*Problem to solve:* Repeat every entry word for word, skipping the pictures.

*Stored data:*
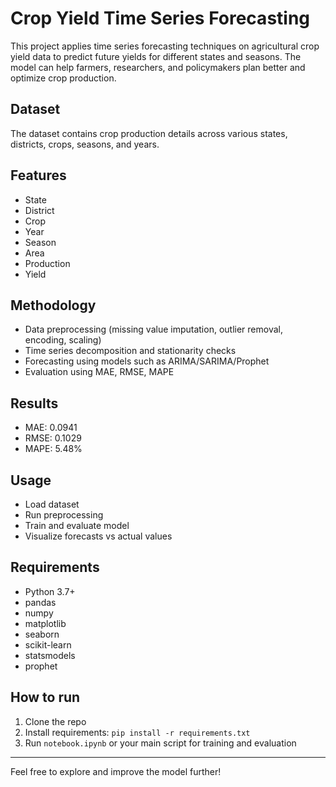 # Crop Yield Time Series Forecasting

This project applies time series forecasting techniques on agricultural crop yield data to predict future yields for different states and seasons. The model can help farmers, researchers, and policymakers plan better and optimize crop production.

## Dataset
The dataset contains crop production details across various states, districts, crops, seasons, and years.

## Features
- State
- District
- Crop
- Year
- Season
- Area
- Production
- Yield

## Methodology
- Data preprocessing (missing value imputation, outlier removal, encoding, scaling)
- Time series decomposition and stationarity checks
- Forecasting using models such as ARIMA/SARIMA/Prophet
- Evaluation using MAE, RMSE, MAPE

## Results
- MAE: 0.0941
- RMSE: 0.1029
- MAPE: 5.48%

## Usage
- Load dataset
- Run preprocessing
- Train and evaluate model
- Visualize forecasts vs actual values

## Requirements
- Python 3.7+
- pandas
- numpy
- matplotlib
- seaborn
- scikit-learn
- statsmodels
- prophet

## How to run
1. Clone the repo
2. Install requirements: `pip install -r requirements.txt`
3. Run `notebook.ipynb` or your main script for training and evaluation

---

Feel free to explore and improve the model further!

*Written response:*
 # Crop Yield Time Series Forecasting

This project applies time series forecasting techniques on agricultural crop yield data to predict future yields for different states and seasons. The model can help farmers, researchers, and policymakers plan better and optimize crop production.

## Dataset
The dataset contains crop production details across various states, districts, crops, seasons, and years.

## Features
- State
- District
- Crop
- Year
- Season
- Area
- Production
- Yield

## Methodology
- Data preprocessing (missing value imputation, outlier removal, encoding, scaling)
- Time series decomposition and stationarity checks
- Forecasting using models such as ARIMA/SARIMA/Prophet
- Evaluation using MAE, RMSE, MAPE

## Results
- MAE: 0.0941
- RMSE: 0.1029
- MAPE: 5.48%

## Usage
- Load dataset
- Run preprocessing
- Train and evaluate model
- Visualize forecasts vs actual values

## Requirements
- Python 3.7+
- pandas
- numpy
- matplotlib
- seaborn
- scikit-learn
- statsmodels
- prophet

## How to run
1. Clone the repo
2. Install requirements: `pip install -r requirements.txt`
3. Run `notebook.ipynb` or your main script for training and evaluation

---

Feel free to explore and improve the model further!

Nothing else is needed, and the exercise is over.